Patricio Rey

Ni bien deja de pensar que lo siguen, le entran unas ganas tremendas de ver a Alma. Hace mil que se fue y recién ahora la extraña como loco. Alma, la mesa de la cocina, el mate con facturas y las veces que ella le contaba esos cuentos de cuando era chica, cuando jugaba en el bosquecito de violetas que está en la otra punta del pueblo. Alma se escapaba para jugar a la bella durmiente del bosque, se tiraba en el piso, sobre la manta de hojas oscuras con miles de violetas escondidas. “Yo era el Alma reina del bosque, y terminé casándome con el Rey”, decía cuando Rubén Rey todavía no la había abandonado. Pato se limpia unas lágrimas con la manga de la campera y se convence que son culpa del viento. Hace cuánto que la vieja mira crecer sus putas flores desde abajo y a él nunca le vinieron ganas de llorarla. No va a empezar justo ahora.

Sigue pedaleando rápido pero ya le falta un poco el aire. El pulover no importa, pero la remera no tiene arreglo. El Negro le dio justo en las muñecas de los puños levantados, como si todos los tipos de la remera se hubieran rajado las venas. Y la mujer que tiene Rubén ahora no puede coser ni un botón. Quién sabe cuándo va a poder juntar la guita para comprarse otra. A toda velocidad por la avenida hace un frío de cagarse y la remera está mojada. La mancha no se ve pero se siente. Quema. Se ajusta más el pulover y se acomoda sobre la bici. Todavía puede pedalear. “Puede alguien decirme, me voy a comer tu dolor” desangra el indio en el walkman y Pato aprieta las manos contra las orejas y acompaña con sus gritos mudos “el infierno está encantador...”. Le gustaría clavarse los auriculares en el cerebro, para que la música le llegara más pura, para escucharla bien fuerte mientras pedalea. Así podría darle a los Redondos todo el tiempo, hacerle honor a su nombre, ser el auténtico Patricio Rey. Pero ahora tiene que agarrar el manubrio porque las manos le tiemblan, la tripa le arde y todavía está lejos de casa.
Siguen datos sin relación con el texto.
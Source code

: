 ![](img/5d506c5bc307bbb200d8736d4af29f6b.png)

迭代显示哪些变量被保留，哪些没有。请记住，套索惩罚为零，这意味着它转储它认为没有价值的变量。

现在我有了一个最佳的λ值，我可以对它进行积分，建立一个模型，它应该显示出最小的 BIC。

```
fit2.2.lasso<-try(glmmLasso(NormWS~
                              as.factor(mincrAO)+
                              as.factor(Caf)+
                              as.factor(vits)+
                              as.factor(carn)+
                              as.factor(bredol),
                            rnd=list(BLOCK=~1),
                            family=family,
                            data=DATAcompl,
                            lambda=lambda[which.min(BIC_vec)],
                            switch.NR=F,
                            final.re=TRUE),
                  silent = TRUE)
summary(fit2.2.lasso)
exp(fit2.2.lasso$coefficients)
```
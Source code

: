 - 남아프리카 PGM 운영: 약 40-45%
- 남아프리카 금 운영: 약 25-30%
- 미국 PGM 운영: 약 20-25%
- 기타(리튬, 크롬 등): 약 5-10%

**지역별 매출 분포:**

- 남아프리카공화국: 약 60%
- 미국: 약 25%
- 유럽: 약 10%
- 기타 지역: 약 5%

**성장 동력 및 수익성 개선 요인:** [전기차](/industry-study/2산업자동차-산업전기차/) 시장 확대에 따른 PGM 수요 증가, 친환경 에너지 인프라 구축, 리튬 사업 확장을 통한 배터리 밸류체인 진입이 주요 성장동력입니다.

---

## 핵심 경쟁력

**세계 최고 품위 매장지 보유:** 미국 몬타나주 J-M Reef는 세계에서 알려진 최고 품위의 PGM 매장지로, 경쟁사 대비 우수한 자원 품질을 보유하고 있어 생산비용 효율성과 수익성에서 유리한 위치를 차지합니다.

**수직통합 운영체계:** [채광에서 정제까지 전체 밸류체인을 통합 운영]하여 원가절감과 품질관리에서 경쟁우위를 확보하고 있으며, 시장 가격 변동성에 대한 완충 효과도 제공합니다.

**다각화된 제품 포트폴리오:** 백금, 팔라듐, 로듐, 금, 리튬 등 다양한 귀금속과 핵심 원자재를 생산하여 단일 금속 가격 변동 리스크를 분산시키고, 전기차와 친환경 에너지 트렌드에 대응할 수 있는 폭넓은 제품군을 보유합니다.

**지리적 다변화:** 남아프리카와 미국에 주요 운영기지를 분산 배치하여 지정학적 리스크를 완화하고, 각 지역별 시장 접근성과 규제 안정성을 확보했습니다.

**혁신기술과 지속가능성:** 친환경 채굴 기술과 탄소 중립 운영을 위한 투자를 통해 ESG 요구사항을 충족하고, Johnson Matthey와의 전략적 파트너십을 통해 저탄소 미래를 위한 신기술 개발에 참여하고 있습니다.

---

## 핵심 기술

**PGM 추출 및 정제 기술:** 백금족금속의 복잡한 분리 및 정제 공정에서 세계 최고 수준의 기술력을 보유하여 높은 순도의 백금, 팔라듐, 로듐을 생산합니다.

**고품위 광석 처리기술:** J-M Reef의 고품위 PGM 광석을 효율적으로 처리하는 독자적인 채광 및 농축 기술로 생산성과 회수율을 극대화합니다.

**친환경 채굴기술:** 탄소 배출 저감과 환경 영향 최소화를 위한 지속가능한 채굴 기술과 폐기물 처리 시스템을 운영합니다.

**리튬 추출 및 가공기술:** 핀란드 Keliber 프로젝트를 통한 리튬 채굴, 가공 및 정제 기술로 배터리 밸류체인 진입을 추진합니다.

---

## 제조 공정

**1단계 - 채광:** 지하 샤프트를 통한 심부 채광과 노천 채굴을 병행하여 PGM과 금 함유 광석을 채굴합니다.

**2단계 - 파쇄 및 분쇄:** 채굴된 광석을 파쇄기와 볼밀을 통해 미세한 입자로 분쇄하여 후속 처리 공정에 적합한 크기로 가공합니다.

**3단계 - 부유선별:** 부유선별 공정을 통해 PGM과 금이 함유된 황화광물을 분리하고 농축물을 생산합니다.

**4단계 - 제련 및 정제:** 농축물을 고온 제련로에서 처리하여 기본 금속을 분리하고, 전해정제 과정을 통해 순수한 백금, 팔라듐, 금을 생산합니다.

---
Negro puto, siempre lo tuvo cruzado. El quía la va de capo pero es Pato el que lleva en su documento el nombre de la mejor banda de todos los tiempos. Y para colmo, nació en Oktubre. Esa chapa el Negro no se la traga, por eso estaba buscando la excusa y el boludo de Pato se la sirvió en bandeja. Roxi lo encaró cuando salían del boliche y Pato se puso a cantarle Scaramanzia. Si no fuera porque siempre anduvo con ganas de moverse a la mina, desde antes de que saliera con el Negro, ni loco se iba a meter en ese bardo. Pero la mina hace rato que lo largó al Negro y ahora debe andar caliente y por eso lo encaró a Pato y él daría cualquier cosa por ese par de tetas. Terminaron curtiendo contra los contenedores del puerto. Se ve que el Negro los siguió y lo vino a agarrar por la espalda. Ni se había dado cuenta de lo que pasaba cuando el otro le metió el puntazo. Ahí nomás Pato agarró un fierro oxidado y le embocó una que lo tiró al piso al Negro de mierda. Recién cuando salió corriendo para donde había dejado la bici se enteró de cuánto sangraba.

No es la bici, la bici es una máquina. Es él que ya no puede pedalear con fuerza y la calle de arena no ayuda. Pero falta poco, ya no hay casas, ya está casi en la senda que sube. Va a tener que dejarla y seguir caminando. Los puños alzados de la remera ya deben estar rojos como las banderas pero la campera todavía está limpia. Aprieta un poco más el abrazo del pulover en la cintura y sube. A pasos lentos, sus ojos van alcanzando la altura de la alfombra verde que se tiende entre los pinos. Pato se deja caer sabiendo que por fin está en casa. Alma no le mintió: un mar de violetas le inunda los ojos.


Publicado en Diario Perfil el 3 de febrero de 2008.